How many servers do you have?
Redis and Memcached are most beneficial/intended for a multiple server setup so if you only have one server, there's probably other/betters thing to worry about. (Best speed increase I've found so far: PHP 7.)
As Brad points out, it all depends on your content, traffic, concurrent users, etc.
It goes without saying having enough ram so you're not swapping can have a huge benefit. Just because those files are stored on disk doesn't mean PHP itself is actually hitting the disk for each request.
SSDs are also now coming standard with a lot of the better hosting plans. SSDs can rival in-memory access times. Just changing your hosting can have a big impact on your app's performance.
If you go down the deamon route, Redis seems more modern and is the newest contender in this space. I haven't extensively used Redis or memached with Craft but I have a client with WP on a dedicated server. We tried memcached awhile back and it was actually slower than without it. It's not hard to see why: there's going to be overhead reading/writing to either daemon—after all they communicate via socket or TCP/IP—and whether that solves your particular performance problem is up for debate.

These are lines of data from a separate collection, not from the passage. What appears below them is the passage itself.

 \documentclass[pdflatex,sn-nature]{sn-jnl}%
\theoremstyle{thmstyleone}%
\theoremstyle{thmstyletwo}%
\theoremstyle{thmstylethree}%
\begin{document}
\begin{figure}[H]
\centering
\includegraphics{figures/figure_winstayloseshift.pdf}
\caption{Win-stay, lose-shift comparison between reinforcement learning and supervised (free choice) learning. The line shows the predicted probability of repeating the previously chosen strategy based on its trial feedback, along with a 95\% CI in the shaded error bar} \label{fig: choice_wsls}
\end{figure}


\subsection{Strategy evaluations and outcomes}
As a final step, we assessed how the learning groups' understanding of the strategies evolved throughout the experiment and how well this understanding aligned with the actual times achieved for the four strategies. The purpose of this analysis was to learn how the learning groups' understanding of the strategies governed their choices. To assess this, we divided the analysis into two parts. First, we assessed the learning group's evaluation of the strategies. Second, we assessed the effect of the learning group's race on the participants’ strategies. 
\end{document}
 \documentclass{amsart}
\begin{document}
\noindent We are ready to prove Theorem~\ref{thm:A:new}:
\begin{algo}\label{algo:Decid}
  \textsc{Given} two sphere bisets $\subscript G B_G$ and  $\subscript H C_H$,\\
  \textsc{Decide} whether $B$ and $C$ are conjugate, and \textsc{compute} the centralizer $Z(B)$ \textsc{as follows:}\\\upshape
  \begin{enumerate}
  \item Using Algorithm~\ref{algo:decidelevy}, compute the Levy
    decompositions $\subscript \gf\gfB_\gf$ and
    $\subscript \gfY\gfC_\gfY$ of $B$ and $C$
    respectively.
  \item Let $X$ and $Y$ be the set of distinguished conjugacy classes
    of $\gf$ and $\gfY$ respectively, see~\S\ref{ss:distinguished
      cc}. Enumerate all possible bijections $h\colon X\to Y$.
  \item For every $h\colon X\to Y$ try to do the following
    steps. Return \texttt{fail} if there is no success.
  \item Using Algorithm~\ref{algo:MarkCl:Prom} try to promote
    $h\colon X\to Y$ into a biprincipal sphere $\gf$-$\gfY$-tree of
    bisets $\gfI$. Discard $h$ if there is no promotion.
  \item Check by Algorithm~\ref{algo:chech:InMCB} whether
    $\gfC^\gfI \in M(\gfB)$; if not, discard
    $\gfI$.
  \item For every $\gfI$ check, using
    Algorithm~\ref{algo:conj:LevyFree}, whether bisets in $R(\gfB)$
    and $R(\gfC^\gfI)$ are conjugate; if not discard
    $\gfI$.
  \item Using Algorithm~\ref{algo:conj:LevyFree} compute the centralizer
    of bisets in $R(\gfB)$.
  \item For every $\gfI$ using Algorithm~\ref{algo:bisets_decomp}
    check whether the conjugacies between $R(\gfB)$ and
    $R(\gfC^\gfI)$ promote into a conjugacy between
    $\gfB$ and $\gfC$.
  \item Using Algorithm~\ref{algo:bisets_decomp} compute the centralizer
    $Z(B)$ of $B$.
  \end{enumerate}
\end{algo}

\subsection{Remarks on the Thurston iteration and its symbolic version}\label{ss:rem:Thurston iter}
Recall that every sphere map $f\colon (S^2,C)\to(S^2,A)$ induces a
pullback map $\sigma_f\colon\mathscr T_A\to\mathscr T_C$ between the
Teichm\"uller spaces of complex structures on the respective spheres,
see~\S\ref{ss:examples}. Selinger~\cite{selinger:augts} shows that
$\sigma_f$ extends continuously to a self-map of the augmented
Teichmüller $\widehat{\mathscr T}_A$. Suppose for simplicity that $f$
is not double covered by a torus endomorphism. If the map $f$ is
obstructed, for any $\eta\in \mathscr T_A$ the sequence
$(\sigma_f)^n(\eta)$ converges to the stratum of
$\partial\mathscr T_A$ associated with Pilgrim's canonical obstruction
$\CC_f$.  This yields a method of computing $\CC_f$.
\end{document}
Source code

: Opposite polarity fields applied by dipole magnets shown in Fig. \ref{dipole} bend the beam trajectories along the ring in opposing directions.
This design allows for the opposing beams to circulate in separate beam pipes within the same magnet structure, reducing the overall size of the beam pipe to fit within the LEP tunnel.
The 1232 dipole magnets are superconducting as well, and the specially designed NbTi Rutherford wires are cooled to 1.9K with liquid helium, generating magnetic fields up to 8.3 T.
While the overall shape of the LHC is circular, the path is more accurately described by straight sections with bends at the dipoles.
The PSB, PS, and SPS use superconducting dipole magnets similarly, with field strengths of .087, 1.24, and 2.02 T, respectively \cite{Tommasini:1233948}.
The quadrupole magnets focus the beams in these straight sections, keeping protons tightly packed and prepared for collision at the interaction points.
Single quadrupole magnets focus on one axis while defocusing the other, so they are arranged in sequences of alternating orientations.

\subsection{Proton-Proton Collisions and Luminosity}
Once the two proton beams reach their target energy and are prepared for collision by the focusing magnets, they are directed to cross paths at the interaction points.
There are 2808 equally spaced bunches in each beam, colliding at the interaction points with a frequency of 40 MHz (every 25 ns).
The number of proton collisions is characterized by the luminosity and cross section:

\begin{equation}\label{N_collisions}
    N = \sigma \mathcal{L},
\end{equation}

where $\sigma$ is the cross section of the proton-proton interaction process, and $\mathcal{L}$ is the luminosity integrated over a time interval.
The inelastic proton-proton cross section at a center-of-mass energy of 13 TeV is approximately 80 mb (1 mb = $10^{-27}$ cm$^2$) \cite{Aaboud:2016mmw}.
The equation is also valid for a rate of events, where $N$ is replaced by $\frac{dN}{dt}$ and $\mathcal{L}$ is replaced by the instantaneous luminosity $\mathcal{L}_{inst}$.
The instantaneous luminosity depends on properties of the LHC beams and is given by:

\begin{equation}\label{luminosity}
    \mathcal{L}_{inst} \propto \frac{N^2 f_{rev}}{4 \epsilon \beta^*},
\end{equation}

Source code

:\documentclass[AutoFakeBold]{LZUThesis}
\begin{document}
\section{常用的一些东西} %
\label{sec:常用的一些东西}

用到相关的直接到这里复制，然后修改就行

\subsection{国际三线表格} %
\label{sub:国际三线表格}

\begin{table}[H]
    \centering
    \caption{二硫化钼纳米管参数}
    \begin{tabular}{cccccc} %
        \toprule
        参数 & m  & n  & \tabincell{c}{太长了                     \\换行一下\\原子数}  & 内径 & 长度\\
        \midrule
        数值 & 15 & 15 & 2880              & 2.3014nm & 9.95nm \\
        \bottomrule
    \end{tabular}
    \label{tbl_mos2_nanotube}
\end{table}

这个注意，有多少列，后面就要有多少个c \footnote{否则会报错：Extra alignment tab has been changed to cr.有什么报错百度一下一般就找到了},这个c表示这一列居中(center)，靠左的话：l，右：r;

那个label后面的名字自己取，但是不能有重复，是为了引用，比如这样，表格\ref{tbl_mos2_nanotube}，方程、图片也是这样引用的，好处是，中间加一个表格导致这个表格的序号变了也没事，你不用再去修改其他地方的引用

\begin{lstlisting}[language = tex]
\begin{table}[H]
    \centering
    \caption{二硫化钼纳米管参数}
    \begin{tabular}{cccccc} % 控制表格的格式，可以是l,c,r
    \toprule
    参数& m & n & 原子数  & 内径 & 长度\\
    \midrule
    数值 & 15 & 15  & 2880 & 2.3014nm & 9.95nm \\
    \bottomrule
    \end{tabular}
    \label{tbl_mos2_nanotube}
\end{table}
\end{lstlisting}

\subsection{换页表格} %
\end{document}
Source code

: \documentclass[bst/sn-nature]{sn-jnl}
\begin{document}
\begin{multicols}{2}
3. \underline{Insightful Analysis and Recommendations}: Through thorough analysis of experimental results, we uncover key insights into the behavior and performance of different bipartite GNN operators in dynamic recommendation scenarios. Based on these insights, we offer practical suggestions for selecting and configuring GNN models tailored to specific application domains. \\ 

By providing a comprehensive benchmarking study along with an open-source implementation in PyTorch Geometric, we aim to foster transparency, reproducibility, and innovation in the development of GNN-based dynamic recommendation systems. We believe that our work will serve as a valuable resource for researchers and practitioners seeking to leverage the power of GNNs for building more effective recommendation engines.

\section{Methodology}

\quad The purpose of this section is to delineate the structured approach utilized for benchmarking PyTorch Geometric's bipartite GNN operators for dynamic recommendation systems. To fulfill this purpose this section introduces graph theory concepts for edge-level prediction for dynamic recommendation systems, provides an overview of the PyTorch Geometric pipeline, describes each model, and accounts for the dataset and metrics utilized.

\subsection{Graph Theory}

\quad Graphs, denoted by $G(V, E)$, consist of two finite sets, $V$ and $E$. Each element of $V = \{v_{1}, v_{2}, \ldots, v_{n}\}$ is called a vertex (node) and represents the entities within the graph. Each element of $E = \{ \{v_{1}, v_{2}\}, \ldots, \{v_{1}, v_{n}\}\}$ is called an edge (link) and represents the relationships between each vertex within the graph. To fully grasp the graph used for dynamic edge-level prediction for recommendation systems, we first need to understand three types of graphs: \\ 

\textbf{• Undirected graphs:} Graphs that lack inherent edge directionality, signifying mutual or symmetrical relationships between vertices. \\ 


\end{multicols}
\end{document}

memcached hasn't really evolved much as of late. While memcached is strictly a key/value store, Redis is intended to store object structures better.
tmpfs
could be an alternative as well. It's basically a ram disk and is built into most Linux distros. It's pretty easy to setup and like everything else it has some caveats (making sure it comes back up on reboot, having enough space so you don't swap to begin with, clearing etc).